(Plain-text document sources)
• • • •

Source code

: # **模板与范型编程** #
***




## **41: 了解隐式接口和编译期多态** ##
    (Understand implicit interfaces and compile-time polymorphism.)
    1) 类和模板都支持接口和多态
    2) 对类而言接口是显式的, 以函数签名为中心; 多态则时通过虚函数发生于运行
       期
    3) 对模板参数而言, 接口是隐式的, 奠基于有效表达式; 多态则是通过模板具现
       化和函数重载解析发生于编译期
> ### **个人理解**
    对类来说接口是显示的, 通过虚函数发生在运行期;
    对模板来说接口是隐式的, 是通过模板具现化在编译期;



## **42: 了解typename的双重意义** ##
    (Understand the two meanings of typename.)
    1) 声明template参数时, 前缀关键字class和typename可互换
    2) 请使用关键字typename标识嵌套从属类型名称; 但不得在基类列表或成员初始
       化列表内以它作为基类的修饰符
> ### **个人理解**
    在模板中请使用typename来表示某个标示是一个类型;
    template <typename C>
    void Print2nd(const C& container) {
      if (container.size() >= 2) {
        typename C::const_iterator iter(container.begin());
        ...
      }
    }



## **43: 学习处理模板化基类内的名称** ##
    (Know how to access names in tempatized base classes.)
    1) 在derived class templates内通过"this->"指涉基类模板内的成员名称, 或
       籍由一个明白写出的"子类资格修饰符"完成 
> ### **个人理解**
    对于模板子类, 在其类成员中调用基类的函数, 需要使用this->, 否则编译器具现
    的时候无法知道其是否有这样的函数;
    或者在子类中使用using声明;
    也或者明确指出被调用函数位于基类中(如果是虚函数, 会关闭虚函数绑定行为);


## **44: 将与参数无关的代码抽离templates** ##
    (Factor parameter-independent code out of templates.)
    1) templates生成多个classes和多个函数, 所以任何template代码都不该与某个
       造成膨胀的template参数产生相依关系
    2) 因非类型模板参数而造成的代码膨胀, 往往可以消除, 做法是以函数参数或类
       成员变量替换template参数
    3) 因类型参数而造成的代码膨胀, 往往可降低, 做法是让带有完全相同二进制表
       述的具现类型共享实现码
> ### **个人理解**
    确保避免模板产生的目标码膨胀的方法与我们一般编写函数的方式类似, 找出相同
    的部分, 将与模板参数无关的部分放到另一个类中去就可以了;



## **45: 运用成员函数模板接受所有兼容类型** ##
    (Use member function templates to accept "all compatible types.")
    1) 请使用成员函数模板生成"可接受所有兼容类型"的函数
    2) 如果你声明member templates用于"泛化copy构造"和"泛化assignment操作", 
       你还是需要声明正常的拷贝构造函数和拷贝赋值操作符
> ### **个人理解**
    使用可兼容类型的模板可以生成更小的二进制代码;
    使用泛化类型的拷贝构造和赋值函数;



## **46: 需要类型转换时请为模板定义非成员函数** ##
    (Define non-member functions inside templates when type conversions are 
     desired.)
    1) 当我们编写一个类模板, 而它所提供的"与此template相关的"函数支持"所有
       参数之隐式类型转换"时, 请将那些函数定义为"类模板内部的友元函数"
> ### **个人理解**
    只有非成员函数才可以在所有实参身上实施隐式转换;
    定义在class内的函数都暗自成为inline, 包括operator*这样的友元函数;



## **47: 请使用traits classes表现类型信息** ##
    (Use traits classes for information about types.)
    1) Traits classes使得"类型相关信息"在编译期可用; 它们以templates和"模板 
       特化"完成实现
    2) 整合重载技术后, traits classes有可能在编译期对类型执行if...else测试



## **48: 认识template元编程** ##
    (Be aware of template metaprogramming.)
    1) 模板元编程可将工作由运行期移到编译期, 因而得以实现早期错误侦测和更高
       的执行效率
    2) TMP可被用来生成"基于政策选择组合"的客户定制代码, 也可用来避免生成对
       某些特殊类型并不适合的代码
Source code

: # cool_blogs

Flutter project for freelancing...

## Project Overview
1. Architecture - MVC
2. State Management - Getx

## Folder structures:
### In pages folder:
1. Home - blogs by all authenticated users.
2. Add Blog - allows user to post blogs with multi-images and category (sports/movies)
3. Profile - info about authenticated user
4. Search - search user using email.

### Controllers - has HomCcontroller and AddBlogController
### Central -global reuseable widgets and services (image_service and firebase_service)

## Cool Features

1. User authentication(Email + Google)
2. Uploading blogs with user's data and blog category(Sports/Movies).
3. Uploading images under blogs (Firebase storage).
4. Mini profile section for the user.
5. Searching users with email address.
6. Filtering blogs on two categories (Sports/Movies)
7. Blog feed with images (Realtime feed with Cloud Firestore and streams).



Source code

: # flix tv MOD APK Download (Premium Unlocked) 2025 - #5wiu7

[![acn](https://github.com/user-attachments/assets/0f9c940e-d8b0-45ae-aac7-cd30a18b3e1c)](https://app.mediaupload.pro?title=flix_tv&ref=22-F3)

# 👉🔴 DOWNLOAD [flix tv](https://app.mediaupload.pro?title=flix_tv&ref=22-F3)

• • • •

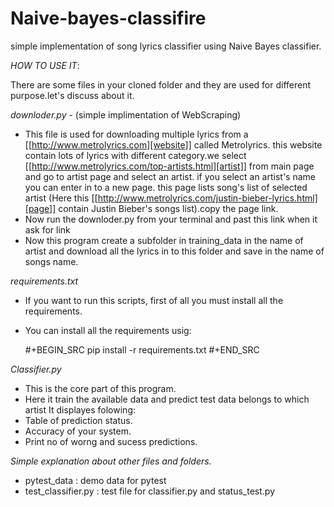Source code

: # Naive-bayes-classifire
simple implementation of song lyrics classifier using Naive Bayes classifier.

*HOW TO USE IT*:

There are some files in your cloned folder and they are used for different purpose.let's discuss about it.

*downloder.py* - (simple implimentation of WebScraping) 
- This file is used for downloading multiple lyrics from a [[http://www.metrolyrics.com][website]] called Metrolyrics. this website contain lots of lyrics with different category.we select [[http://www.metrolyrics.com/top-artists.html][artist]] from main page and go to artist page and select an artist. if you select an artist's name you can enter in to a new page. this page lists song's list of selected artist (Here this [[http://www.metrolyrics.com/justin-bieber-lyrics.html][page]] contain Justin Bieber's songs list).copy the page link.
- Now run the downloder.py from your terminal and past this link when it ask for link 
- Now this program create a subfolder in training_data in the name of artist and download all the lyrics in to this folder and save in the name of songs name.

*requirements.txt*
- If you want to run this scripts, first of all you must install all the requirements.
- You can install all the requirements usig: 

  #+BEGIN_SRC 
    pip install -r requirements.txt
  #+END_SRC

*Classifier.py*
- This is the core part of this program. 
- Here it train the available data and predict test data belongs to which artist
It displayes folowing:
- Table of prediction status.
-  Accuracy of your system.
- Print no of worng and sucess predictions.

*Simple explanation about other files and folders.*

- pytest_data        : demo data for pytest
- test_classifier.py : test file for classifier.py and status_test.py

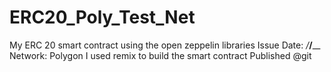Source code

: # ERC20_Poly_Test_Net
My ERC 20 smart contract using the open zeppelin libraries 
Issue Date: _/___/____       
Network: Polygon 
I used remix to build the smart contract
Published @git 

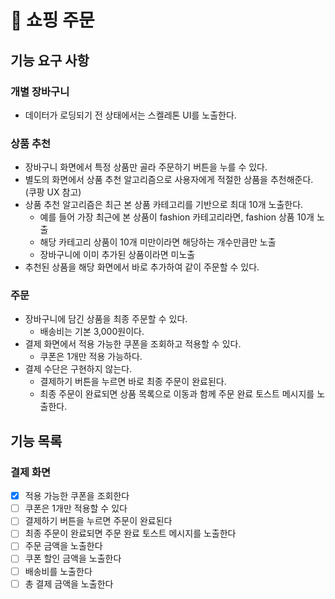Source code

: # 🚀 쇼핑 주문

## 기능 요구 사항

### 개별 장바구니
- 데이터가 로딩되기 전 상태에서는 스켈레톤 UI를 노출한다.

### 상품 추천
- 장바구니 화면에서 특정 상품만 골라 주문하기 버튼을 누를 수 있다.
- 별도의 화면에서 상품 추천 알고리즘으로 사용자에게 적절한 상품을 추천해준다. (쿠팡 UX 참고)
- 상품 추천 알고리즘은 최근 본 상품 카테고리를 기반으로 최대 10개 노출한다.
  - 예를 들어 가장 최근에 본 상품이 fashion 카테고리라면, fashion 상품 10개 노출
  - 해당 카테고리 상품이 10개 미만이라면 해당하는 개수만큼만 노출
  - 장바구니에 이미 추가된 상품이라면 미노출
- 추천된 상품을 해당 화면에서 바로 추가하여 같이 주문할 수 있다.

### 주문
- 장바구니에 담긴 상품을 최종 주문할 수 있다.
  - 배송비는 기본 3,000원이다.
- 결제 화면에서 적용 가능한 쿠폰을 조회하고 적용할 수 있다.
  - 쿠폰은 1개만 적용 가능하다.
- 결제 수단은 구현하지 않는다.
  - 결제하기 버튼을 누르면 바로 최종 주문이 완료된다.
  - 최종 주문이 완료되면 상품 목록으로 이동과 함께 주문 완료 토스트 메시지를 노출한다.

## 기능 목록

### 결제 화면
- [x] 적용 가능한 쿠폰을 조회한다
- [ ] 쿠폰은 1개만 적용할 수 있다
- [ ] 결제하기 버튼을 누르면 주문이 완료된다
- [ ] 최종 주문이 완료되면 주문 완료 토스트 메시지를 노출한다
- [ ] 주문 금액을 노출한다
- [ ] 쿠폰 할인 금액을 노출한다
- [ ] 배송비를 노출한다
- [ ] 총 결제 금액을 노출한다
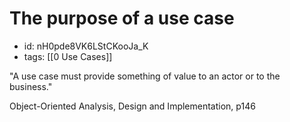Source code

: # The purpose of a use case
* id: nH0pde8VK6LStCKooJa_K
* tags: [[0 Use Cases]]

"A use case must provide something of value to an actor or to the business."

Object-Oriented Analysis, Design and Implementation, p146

• • • •

> What is expected: Take the lines above from the one containing "pip install -r requirements.txt" to the one containing "- Print no of worng and sucess predictions." and retype them exactly, both ends included, with nothing added.

> Output:
    pip install -r requirements.txt
  #+END_SRC

*Classifier.py*
- This is the core part of this program. 
- Here it train the available data and predict test data belongs to which artist
It displayes folowing:
- Table of prediction status.
-  Accuracy of your system.
- Print no of worng and sucess predictions.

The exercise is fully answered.